[Saved entries]
· · ·
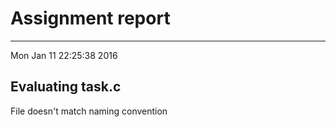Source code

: # Assignment report
---
Mon Jan 11 22:25:38 2016

## Evaluating task.c

File doesn't match naming convention

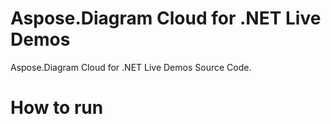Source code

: # Aspose.Diagram Cloud for .NET Live Demos

Aspose.Diagram Cloud for .NET Live Demos Source Code.
 
# How to run
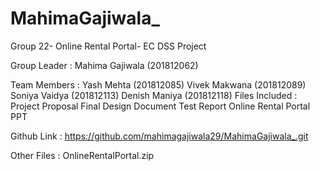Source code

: # MahimaGajiwala_
Group 22- Online Rental Portal- EC DSS Project

Group Leader : Mahima Gajiwala  (201812062)

Team Members : Yash Mehta 			(201812085)
               Vivek Makwana		(201812089)
               Soniya Vaidya 		(201812113)
               Denish Maniya 		(201812118)
Files 
Included :     Project Proposal
               Final Design Document
               Test Report
               Online Rental Portal PPT
               
Github Link :  https://github.com/mahimagajiwala29/MahimaGajiwala_.git

Other Files :  OnlineRentalPortal.zip
            
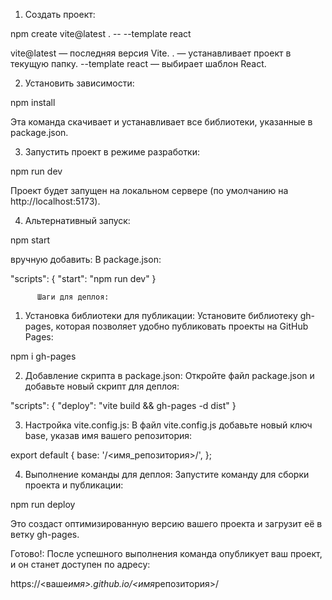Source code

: 1. Создать проект:

npm create vite@latest . -- --template react

vite@latest — последняя версия Vite.
. — устанавливает проект в текущую папку.
--template react — выбирает шаблон React.

2. Установить зависимости:

npm install

Эта команда скачивает и устанавливает все библиотеки, указанные в package.json.

3. Запустить проект в режиме разработки:

npm run dev

Проект будет запущен на локальном сервере (по умолчанию на http://localhost:5173).

4. Альтернативный запуск:

npm start

вручную добавить: В package.json:

"scripts": {
"start": "npm run dev"
}

          Шаги для деплоя:

1. Установка библиотеки для публикации: Установите библиотеку gh-pages, которая позволяет удобно публиковать проекты на GitHub Pages:

npm i gh-pages

2. Добавление скрипта в package.json: Откройте файл package.json и добавьте новый скрипт для деплоя:

"scripts": {
"deploy": "vite build && gh-pages -d dist"
}

3. Настройка vite.config.js: В файл vite.config.js добавьте новый ключ base, указав имя вашего репозитория:

export default {
base: '/<имя_репозитория>/',
};

4. Выполнение команды для деплоя: Запустите команду для сборки проекта и публикации:

npm run deploy

Это создаст оптимизированную версию вашего проекта и загрузит её в ветку gh-pages.

Готово!: После успешного выполнения команда опубликует ваш проект, и он станет доступен по адресу:

https://<ваше*имя>.github.io/<имя*репозитория>/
· · ·
> _Exercise prompt_:
Without the pictures, return the records above exactly as written.

> _Finished exercise_:
Source code

: # Assignment report
---
Mon Jan 11 22:25:38 2016

## Evaluating task.c

File doesn't match naming convention

Source code

: # Aspose.Diagram Cloud for .NET Live Demos

Aspose.Diagram Cloud for .NET Live Demos Source Code.
 
# How to run
Source code

: # MahimaGajiwala_
Group 22- Online Rental Portal- EC DSS Project

Group Leader : Mahima Gajiwala  (201812062)

Team Members : Yash Mehta 			(201812085)
               Vivek Makwana		(201812089)
               Soniya Vaidya 		(201812113)
               Denish Maniya 		(201812118)
Files 
Included :     Project Proposal
               Final Design Document
               Test Report
               Online Rental Portal PPT
               
Github Link :  https://github.com/mahimagajiwala29/MahimaGajiwala_.git

Other Files :  OnlineRentalPortal.zip
            
Source code

: 1. Создать проект:

npm create vite@latest . -- --template react

vite@latest — последняя версия Vite.
. — устанавливает проект в текущую папку.
--template react — выбирает шаблон React.

2. Установить зависимости:

npm install

Эта команда скачивает и устанавливает все библиотеки, указанные в package.json.

3. Запустить проект в режиме разработки:

npm run dev

Проект будет запущен на локальном сервере (по умолчанию на http://localhost:5173).

4. Альтернативный запуск:

npm start

вручную добавить: В package.json:

"scripts": {
"start": "npm run dev"
}

          Шаги для деплоя:

1. Установка библиотеки для публикации: Установите библиотеку gh-pages, которая позволяет удобно публиковать проекты на GitHub Pages:

npm i gh-pages

2. Добавление скрипта в package.json: Откройте файл package.json и добавьте новый скрипт для деплоя:

"scripts": {
"deploy": "vite build && gh-pages -d dist"
}

3. Настройка vite.config.js: В файл vite.config.js добавьте новый ключ base, указав имя вашего репозитория:

export default {
base: '/<имя_репозитория>/',
};

4. Выполнение команды для деплоя: Запустите команду для сборки проекта и публикации:

npm run deploy

Это создаст оптимизированную версию вашего проекта и загрузит её в ветку gh-pages.

Готово!: После успешного выполнения команда опубликует ваш проект, и он станет доступен по адресу:

https://<ваше*имя>.github.io/<имя*репозитория>/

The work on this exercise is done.